In conjunction with SDN and NFV, the technique of network slicing provides a framework for sharing common resources, such as computing hardware, across multiple VNFs while isolating the different network slices from each other. Afolabi et al. [69] have surveyed the softwarization principles and enabling technologies for network slicing. As discussed in the survey by Foukas et al. [70] for VNFs in 5G, for the design of 5G infrastructure, network slicing provides effective management and resource allocation to multiple tenants (e.g., service providers) on the same physical infrastructure.
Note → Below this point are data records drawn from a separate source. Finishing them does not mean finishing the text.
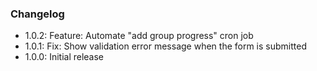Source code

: ### Changelog
- 1.0.2: Feature: Automate "add group progress" cron job
- 1.0.1: Fix: Show validation error message when the form is submitted
- 1.0.0: Initial release
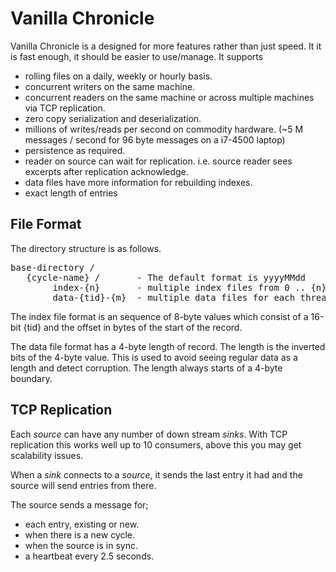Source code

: Vanilla Chronicle
============

Vanilla Chronicle is a designed for more features rather than just speed. It it is fast enough, it should be easier to use/manage.  It supports

 - rolling files on a daily, weekly or hourly basis.
 - concurrent writers on the same machine.
 - concurrent readers on the same machine or across multiple machines via TCP replication.
 - zero copy serialization and deserialization.
 - millions of writes/reads per second on commodity hardware. (~5 M messages / second for 96 byte messages on a i7-4500 laptop)
 - persistence as required.
 - reader on source can wait for replication. i.e. source reader sees excerpts after replication acknowledge.
 - data files have more information for rebuilding indexes.
 - exact length of entries

File Format
------------

The directory structure is as follows.

<pre>
base-directory /
   {cycle-name} /       - The default format is yyyyMMdd
        index-{n}       - multiple index files from 0 .. {n}
        data-{tid}-{m}  - multiple data files for each thread id (matches the process id) from 0 .. {n}
</pre>

The index file format is an sequence of 8-byte values which consist of a 16-bit {tid} and the offset in bytes of the start of the record.

The data file format has a 4-byte length of record. The length is the inverted bits of the 4-byte value.
This is used to avoid seeing regular data as a length and detect corruption.  The length always starts of a 4-byte boundary.

TCP Replication
---------------

Each *source* can have any number of down stream *sinks*.  With TCP replication this works well up to 10 consumers, above this you may get scalability issues.

When a *sink* connects to a *source*, it sends the last entry it had and the source will send entries from there.

The source sends a message for;

 - each entry, existing or new.
 - when there is a new cycle.
 - when the source is in sync.
 - a heartbeat every 2.5 seconds.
A more general survey on network slicing for wireless networks (not specific to 5G wireless networks) has been presented by Richart et al. [71]. The surveys [72]-[75] have discussed network slicing and the management of resources in the context of 5G based on both SDN and NFV.

# 4) NFV IN MULTI-ACCESS EDGE COMPUTING (MEC)
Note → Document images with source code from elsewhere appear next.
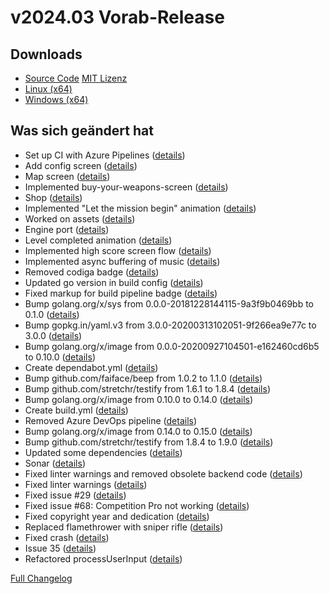 # v2024.03 **Vorab-Release**

## Downloads

- [Source Code](http://www.retro-carnage.net/releases/v2024.03/Retro-Carnage-v2024.03-Code.zip) [MIT Lizenz](/de/license.md)
- [Linux (x64)](http://www.retro-carnage.net/releases/v2024.03/Retro-Carnage-v2024.03-Linux.zip)
- [Windows (x64)](http://www.retro-carnage.net/releases/v2024.03/Retro-Carnage-v2024.03-Windows.zip)

## Was sich geändert hat

- Set up CI with Azure Pipelines ([details](https://github.com/Retro-Carnage-Team/retro-carnage/pull/1))
- Add config screen ([details](https://github.com/Retro-Carnage-Team/retro-carnage/pull/2))
- Map screen ([details](https://github.com/Retro-Carnage-Team/retro-carnage/pull/3))
- Implemented buy-your-weapons-screen ([details](https://github.com/Retro-Carnage-Team/retro-carnage/pull/4))
- Shop ([details](https://github.com/Retro-Carnage-Team/retro-carnage/pull/6))
- Implemented "Let the mission begin" animation ([details](https://github.com/Retro-Carnage-Team/retro-carnage/pull/7))
- Worked on assets ([details](https://github.com/Retro-Carnage-Team/retro-carnage/pull/8))
- Engine port ([details](https://github.com/Retro-Carnage-Team/retro-carnage/pull/10))
- Level completed animation ([details](https://github.com/Retro-Carnage-Team/retro-carnage/pull/27))
- Implemented high score screen flow ([details](https://github.com/Retro-Carnage-Team/retro-carnage/pull/37))
- Implemented async buffering of music ([details](https://github.com/Retro-Carnage-Team/retro-carnage/pull/39))
- Removed codiga badge ([details](https://github.com/Retro-Carnage-Team/retro-carnage/pull/47))
- Updated go version in build config ([details](https://github.com/Retro-Carnage-Team/retro-carnage/pull/48))
- Fixed markup for build pipeline badge ([details](https://github.com/Retro-Carnage-Team/retro-carnage/pull/50))
- Bump golang.org/x/sys from 0.0.0-20181228144115-9a3f9b0469bb to 0.1.0 ([details](https://github.com/Retro-Carnage-Team/retro-carnage/pull/51))
- Bump gopkg.in/yaml.v3 from 3.0.0-20200313102051-9f266ea9e77c to 3.0.0 ([details](https://github.com/Retro-Carnage-Team/retro-carnage/pull/53))
- Bump golang.org/x/image from 0.0.0-20200927104501-e162460cd6b5 to 0.10.0 ([details](https://github.com/Retro-Carnage-Team/retro-carnage/pull/52))
- Create dependabot.yml ([details](https://github.com/Retro-Carnage-Team/retro-carnage/pull/54))
- Bump github.com/faiface/beep from 1.0.2 to 1.1.0 ([details](https://github.com/Retro-Carnage-Team/retro-carnage/pull/55))
- Bump github.com/stretchr/testify from 1.6.1 to 1.8.4 ([details](https://github.com/Retro-Carnage-Team/retro-carnage/pull/56))
- Bump golang.org/x/image from 0.10.0 to 0.14.0 ([details](https://github.com/Retro-Carnage-Team/retro-carnage/pull/57))
- Create build.yml ([details](https://github.com/Retro-Carnage-Team/retro-carnage/pull/58))
- Removed Azure DevOps pipeline ([details](https://github.com/Retro-Carnage-Team/retro-carnage/pull/59))
- Bump golang.org/x/image from 0.14.0 to 0.15.0 ([details](https://github.com/Retro-Carnage-Team/retro-carnage/pull/60))
- Bump github.com/stretchr/testify from 1.8.4 to 1.9.0 ([details](https://github.com/Retro-Carnage-Team/retro-carnage/pull/61))
- Updated some dependencies ([details](https://github.com/Retro-Carnage-Team/retro-carnage/pull/63))
- Sonar ([details](https://github.com/Retro-Carnage-Team/retro-carnage/pull/64))
- Fixed linter warnings and removed obsolete backend code ([details](https://github.com/Retro-Carnage-Team/retro-carnage/pull/65))
- Fixed linter warnings ([details](https://github.com/Retro-Carnage-Team/retro-carnage/pull/66))
- Fixed issue #29 ([details](https://github.com/Retro-Carnage-Team/retro-carnage/pull/67))
- Fixed issue #68: Competition Pro not working ([details](https://github.com/Retro-Carnage-Team/retro-carnage/pull/69))
- Fixed copyright year and dedication ([details](https://github.com/Retro-Carnage-Team/retro-carnage/pull/71))
- Replaced flamethrower with sniper rifle ([details](https://github.com/Retro-Carnage-Team/retro-carnage/pull/75))
- Fixed crash ([details](https://github.com/Retro-Carnage-Team/retro-carnage/pull/78))
- Issue 35 ([details](https://github.com/Retro-Carnage-Team/retro-carnage/pull/79))
- Refactored processUserInput ([details](https://github.com/Retro-Carnage-Team/retro-carnage/pull/80))


[Full Changelog](https://github.com/Retro-Carnage-Team/retro-carnage/commits/v2024.03)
In contrast to the deployment of VMs and containers in cloud networks, fog and edge networks bring the network services closer to the users, thereby reducing the end-to-end latency. Yi et al. [76] have presented a survey of NFV techniques as applied to edge networks. Some of the NFV aspects that are highlighted by Yi et al. [76] in the context of fog and edge networks include scalability, virtualization overhead, service coordination, energy management, and security. As an extension of fog and edge networks, Multi-Access Edge Computing (MEC) generalizes the compute infrastructure at the edge of the access network. A comprehensive MEC survey has been presented by Tanaka et al. [77], while the role of NFV in MEC has been surveyed by Taleb et al. [78]. The use of both SDN and NFV provides strategies for effective management of MEC resources in edge networks as described by Baktir et al. [79] and Blanco et al. [80].

### 5) NFV ORCHESTRATION

NFV service orchestration involves the management of software applications, VMs, and containers which implement NFs. The NFV management constitutes the storage of VNF images, the allocation of resources, the instantiation of VNFs as runtime applications, the monitoring of the NFV performance, the migration of the VNFs between different hosts, and the shutting down of VNFs at the end of their life time. De Sousa et al. [81] have presented a survey of various methods for managing NFV services. In contrast to NFV management, the orchestration of service function chaining (SFC) adds more complexity since an SFC involves the management of multiple VNFs for a single network service. The SFC complexities, such as compute placement, resource monitoring, and flow switching have been outlined in a survey article by Mechtri et al. [82]. Duan et al. [83] have presented a survey on SDN-based orchestration studies for NFV management.

# 6) ACCELERATION OF NFs

NFs typically require the routine processing of packets involving intense Input/Output (I/O) activities into and out of the compute platform [84]. Since GPC platforms are not fundamentally designed for packet processing, GPC platforms require additional acceleration techniques for effective highspeed packet processing [85]. Linguaglossa et al. [86] have provided a tutorial introduction to the broad NFV field and the overall NFV ecosystem, including tutorial introductions to software acceleration (inclusive of the related ecosystem of software stacks) and hardware acceleration of NFV. The hardware acceleration section in [86] focuses mainly on a tutorial introduction to the general concept of hardware offloading, mainly covering the general concepts of offloading to commodity NICs and SmartNICs; an earlier brief tutorial overview of hardware offloading had appeared in [87]. However, a comprehensive detailed survey of specific hardware offloading technologies and research studies is not provided in [86]. Zhang [88] has presented an overview of NFV platform designs; whereby, Zhang defines the term "NFV platform" to broadly encompass all hardware and software components involved in providing an NFV service (in contrast, we define the term "platform" to only refer to the physical computing entity). Zhang [88] mainly



covers the VNF software and management aspects, i.e., Management and Orchestration (MANO) components [89], that are involved in NFV deployments. Zhang [88] covers hardware acceleration only very briefly, with only about ten references in one paragraph. In contrast to [86] and [88], we provide a comprehensive survey of hardware-accelerated platforms and infrastructures for NF processing. We comprehensively cover the technologies and research studies on the hardware acceleration of CPUs, interconnects, and memory, as well as the accelerator devices on platforms, and furthermore the hardware acceleration of infrastructures (which in our classification encompass SmartNICs) that benefit NF processing.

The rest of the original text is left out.